Stored dataset items:
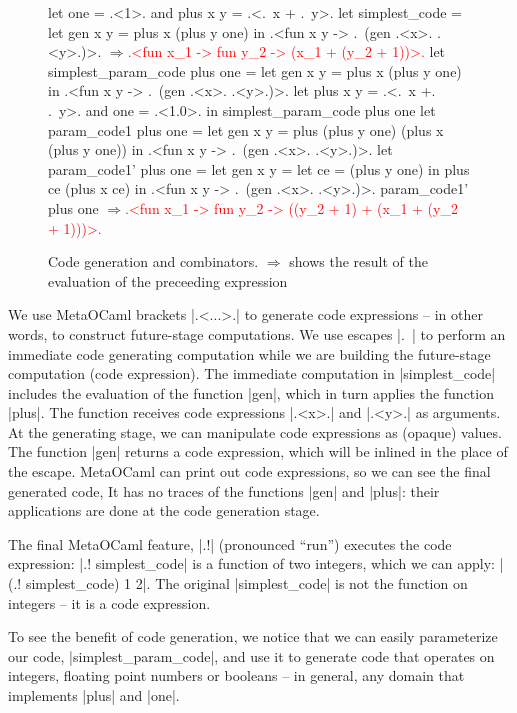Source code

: \documentclass{llncs}
\newcommand{\evalresult}[1]{\ensuremath{\Longrightarrow}\textcolor{red}{#1}}
\begin{document}
\begin{figure*}
\begin{code}
let one = .<1>. and plus x y = .<.~x + .~y>.
let simplest_code = let gen x y = plus x (plus y one) in
  .<fun x y -> .~(gen .<x>. .<y>.)>.
\evalresult{.<fun x_1 -> fun y_2 -> (x_1 + (y_2 + 1))>.}
let simplest_param_code plus one = let gen x y = plus x (plus y one) in
  .<fun x y -> .~(gen .<x>. .<y>.)>.
let plus x y = .<.~x +. .~y>. and one = .<1.0>. in
  simplest_param_code plus one
let param_code1 plus one =
  let gen x y = plus (plus y one) (plus x (plus y one)) in
  .<fun x y -> .~(gen .<x>. .<y>.)>.
let param_code1' plus one =
  let gen x y = let ce = (plus y one) in  plus ce (plus x ce) in
  .<fun x y -> .~(gen .<x>. .<y>.)>.
param_code1' plus one
\evalresult{.<fun x_1 -> fun y_2 -> ((y_2 + 1) + (x_1 + (y_2 + 1)))>.}
\end{code}
\caption{Code generation and combinators. $\Longrightarrow$ shows the
  result of the evaluation of the preceeding expression}
\end{figure*}

We use MetaOCaml brackets |.<...>.| to generate code expressions -- in
other words, to construct future-stage computations. We use escapes
|.~| to perform an immediate code generating computation while we are
building the future-stage computation (code expression). The immediate
computation in |simplest_code| includes the evaluation of the function
|gen|, which in turn applies the function |plus|. The function
receives code expressions |.<x>.| and |.<y>.| as arguments. At the
generating stage, we can manipulate code expressions as (opaque)
values. The function |gen| returns a code expression, which will be
inlined in the place of the escape. MetaOCaml can print out code
expressions, so we can see the final generated code, It has
no traces of the functions |gen| and |plus|: their applications are
done at the code generation stage. 

The final MetaOCaml feature, |.!| (pronounced ``run'') 
executes the code expression: |.! simplest_code| is a function of two
integers, which we can apply: |(.! simplest_code) 1 2|. The original
|simplest_code| is not the function on integers -- it is a code
expression.

To see the benefit of code generation, we notice that we can easily
parameterize our code, |simplest_param_code|, and use it to generate
code that operates on integers, floating point numbers or booleans --
in general, any domain that implements |plus| and |one|.
\end{document}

→ **EXERCISE OBJECTIVE**:
Your answer should be one number, the count of lines above that hold "expressions".

→ **OUTPUT OF THE TASK**:
4